## What you need to do
Print the lines in the listing below that fall between the line with "tố then chốt." and the line with "theo thời gian.", those two lines included, exactly as they stand and with nothing else.

## Records provided
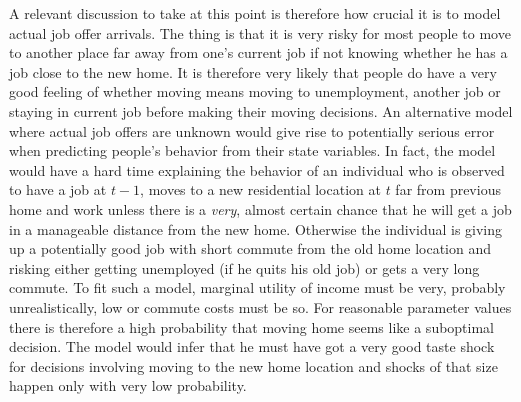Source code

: A relevant discussion to take at this point is therefore how crucial it is to model actual job offer arrivals. The thing is that it is very risky for most people to move to another place far away from one's current job if not knowing whether he has a job close to the new home. It is therefore very likely that people do have a very good feeling of whether moving means moving to unemployment, another job or staying in current job before making their moving decisions. An alternative model where actual job offers are unknown would give rise to potentially serious error when predicting people's behavior from their state variables. In fact, the model would have a hard time explaining the behavior of an individual who is observed to have a job at $t-1$, moves to a new residential location at $t$ far from previous home and work unless there is a \textit{very}, almost certain chance that he will get a job in a manageable distance from the new home. Otherwise the individual is giving up a potentially good job with short commute from the old home location and risking either getting unemployed (if he quits his old job) or gets a very long commute. To fit such a model, marginal utility of income must be very, probably unrealistically, low or commute costs must be so. For reasonable parameter values there is therefore a high probability that moving home seems like a suboptimal decision. The model would infer that he must have got a very good taste shock for decisions involving moving to the new home location and shocks of that size happen only with very low probability. 

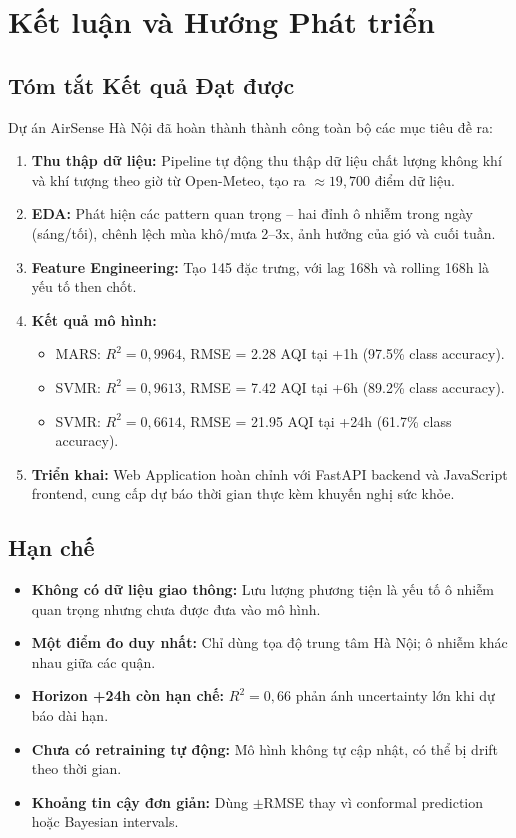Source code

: \documentclass[12pt,a4paper]{report}
\begin{document}
\chapter{Kết luận và Hướng Phát triển}

\section{Tóm tắt Kết quả Đạt được}

Dự án AirSense Hà Nội đã hoàn thành thành công toàn bộ các mục tiêu đề ra:

\begin{enumerate}
  \item \textbf{Thu thập dữ liệu:} Pipeline tự động thu thập dữ liệu chất lượng không khí và khí tượng theo giờ từ Open-Meteo, tạo ra $\approx 19{,}700$ điểm dữ liệu.
  \item \textbf{EDA:} Phát hiện các pattern quan trọng -- hai đỉnh ô nhiễm trong ngày (sáng/tối), chênh lệch mùa khô/mưa 2--3x, ảnh hưởng của gió và cuối tuần.
  \item \textbf{Feature Engineering:} Tạo 145 đặc trưng, với lag 168h và rolling 168h là yếu tố then chốt.
  \item \textbf{Kết quả mô hình:}
    \begin{itemize}
      \item MARS: $R^2 = 0{,}9964$, RMSE = 2.28 AQI tại +1h (97.5\% class accuracy).
      \item SVMR: $R^2 = 0{,}9613$, RMSE = 7.42 AQI tại +6h (89.2\% class accuracy).
      \item SVMR: $R^2 = 0{,}6614$, RMSE = 21.95 AQI tại +24h (61.7\% class accuracy).
    \end{itemize}
  \item \textbf{Triển khai:} Web Application hoàn chỉnh với FastAPI backend và JavaScript frontend, cung cấp dự báo thời gian thực kèm khuyến nghị sức khỏe.
\end{enumerate}

\section{Hạn chế}

\begin{itemize}
  \item \textbf{Không có dữ liệu giao thông:} Lưu lượng phương tiện là yếu tố ô nhiễm quan trọng nhưng chưa được đưa vào mô hình.
  \item \textbf{Một điểm đo duy nhất:} Chỉ dùng tọa độ trung tâm Hà Nội; ô nhiễm khác nhau giữa các quận.
  \item \textbf{Horizon +24h còn hạn chế:} $R^2 = 0{,}66$ phản ánh uncertainty lớn khi dự báo dài hạn.
  \item \textbf{Chưa có retraining tự động:} Mô hình không tự cập nhật, có thể bị drift theo thời gian.
  \item \textbf{Khoảng tin cậy đơn giản:} Dùng $\pm$RMSE thay vì conformal prediction hoặc Bayesian intervals.
\end{itemize}
\end{document}
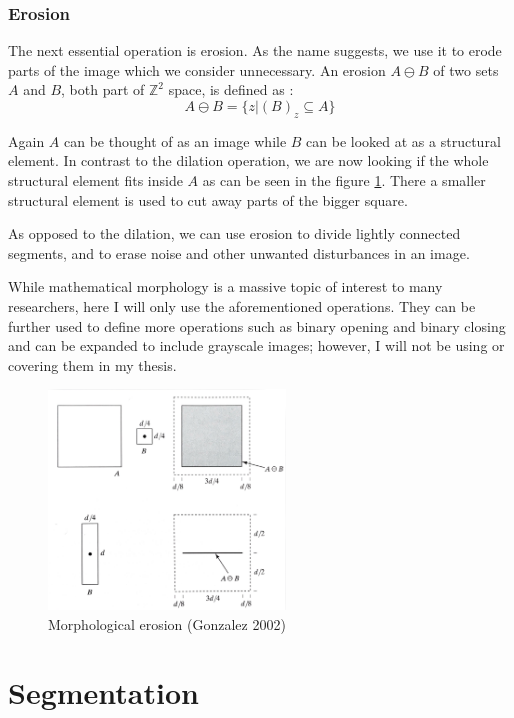 \documentclass[
  digital,     %
  oneside,     %
  nosansbold,  %
  nocolorbold, %
  lof,         %
  lot,         %
]{fithesis4}
\newcommand*{\Z}{\ensuremath{\mathbb{Z}}}
\begin{document}
\subsubsection{Erosion}

The next essential operation is erosion. As the name suggests, we use it to erode
parts of the image which we consider unnecessary. An erosion $A \ominus B$ of
two sets $A$ and $B$, both part of $\Z^2$ space, is defined as
\parencite{gonzalez2002}: 
$$A \ominus B = \{z | (B)_z \subseteq A\}$$

Again $A$ can be thought of as an image while $B$ can be looked at as a structural
element. In contrast to the dilation operation, we are now looking if the whole
structural element fits inside $A$ as can be seen in the figure
\ref{fig:morph_erosion}. There a smaller structural element is used to cut away
parts of the bigger square.

As opposed to the dilation, we can use erosion to divide lightly connected
segments, and to erase noise and other unwanted disturbances in an image.

While mathematical morphology is a massive topic of interest to many
researchers, here I will only use the aforementioned operations. They can be
further used to define more operations such as binary opening and binary closing
and can be expanded to include grayscale images; however, I will not be using or covering
them in my thesis.

\begin{figure}
    \begin{center}
        \includegraphics[width=6.3cm]{resources/morph_erosion.jpg}
    \end{center}
    \caption{Morphological erosion (Gonzalez 2002)} %
    \label{fig:morph_erosion}
\end{figure}

\section{Segmentation}
\end{document}
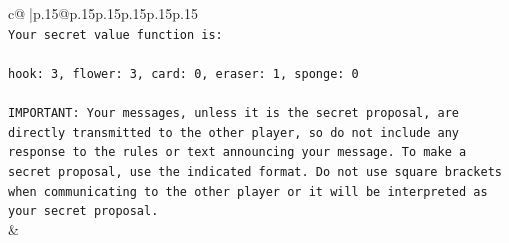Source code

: \documentclass{article}
\begin{document}
{\begin{supertabular}{c@{$\;$}|p{.15\linewidth}@{}p{.15\linewidth}p{.15\linewidth}p{.15\linewidth}p{.15\linewidth}p{.15\linewidth}}
{{{\\ 
\texttt{Your secret value function is:} \\
\\ 
\texttt{hook: 3, flower: 3, card: 0, eraser: 1, sponge: 0} \\
\\ 
\texttt{IMPORTANT: Your messages, unless it is the secret proposal, are directly transmitted to the other player, so do not include any response to the rules or text announcing your message. To make a secret proposal, use the indicated format. Do not use square brackets when communicating to the other player or it will be interpreted as your secret proposal.} \\
            }
        }
    }
    & \\ \\


\end{supertabular}}
\end{document}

## Exercise output
  \item \textbf{Feature Engineering:} Tạo 145 đặc trưng, với lag 168h và rolling 168h là yếu tố then chốt.
  \item \textbf{Kết quả mô hình:}
    \begin{itemize}
      \item MARS: $R^2 = 0{,}9964$, RMSE = 2.28 AQI tại +1h (97.5\% class accuracy).
      \item SVMR: $R^2 = 0{,}9613$, RMSE = 7.42 AQI tại +6h (89.2\% class accuracy).
      \item SVMR: $R^2 = 0{,}6614$, RMSE = 21.95 AQI tại +24h (61.7\% class accuracy).
    \end{itemize}
  \item \textbf{Triển khai:} Web Application hoàn chỉnh với FastAPI backend và JavaScript frontend, cung cấp dự báo thời gian thực kèm khuyến nghị sức khỏe.
\end{enumerate}

\section{Hạn chế}

\begin{itemize}
  \item \textbf{Không có dữ liệu giao thông:} Lưu lượng phương tiện là yếu tố ô nhiễm quan trọng nhưng chưa được đưa vào mô hình.
  \item \textbf{Một điểm đo duy nhất:} Chỉ dùng tọa độ trung tâm Hà Nội; ô nhiễm khác nhau giữa các quận.
  \item \textbf{Horizon +24h còn hạn chế:} $R^2 = 0{,}66$ phản ánh uncertainty lớn khi dự báo dài hạn.
  \item \textbf{Chưa có retraining tự động:} Mô hình không tự cập nhật, có thể bị drift theo thời gian.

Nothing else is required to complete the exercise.